Personally, I feel that if I don’t take measures to improve the environment for my immediate family, then I am essentially exposing them to toxins that may harmful to them in the long run. They may not directly inherit cancer genes from me through blood or DNA, but they may be inheriting cancer genes from what I’m exposing them to in the form of the food, products, and home air. My efforts may be deemed worthless compared to the great big world outside these four walls, but as a loving, protective parent, I feel it’s my duty to at least try.

When it comes to my children, I will follow the Precautionary Principle, established by the U.N. in 1982. It states that, “When an activity raises threats of harm to human health or the environment, precautionary measures should be taken even if some cause and effect relationships are not fully established scientifically.”
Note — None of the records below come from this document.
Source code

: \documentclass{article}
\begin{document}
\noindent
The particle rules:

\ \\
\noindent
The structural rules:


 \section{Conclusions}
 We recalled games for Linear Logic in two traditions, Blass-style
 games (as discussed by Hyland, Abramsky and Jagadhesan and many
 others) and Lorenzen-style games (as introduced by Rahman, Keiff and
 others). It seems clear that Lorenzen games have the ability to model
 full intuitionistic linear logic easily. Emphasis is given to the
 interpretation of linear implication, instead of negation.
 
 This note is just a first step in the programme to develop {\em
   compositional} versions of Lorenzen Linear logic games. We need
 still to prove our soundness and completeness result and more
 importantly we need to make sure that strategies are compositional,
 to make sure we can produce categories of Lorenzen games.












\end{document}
I vow to raise my family with this knowledge in mind, but—like all of us—sometimes I fail. So maybe I’m not the healthiest, greenest, naturalist mommy on the block. The point is, I try to make daily choices that can help us create a healthier lifestyle. And on this blog, I will share information about those choices with you in the coming weeks. Some which you will find helpful, informative and some just downright out of left field. Either way, thanks for being here! Too, your suggestions are always welcome.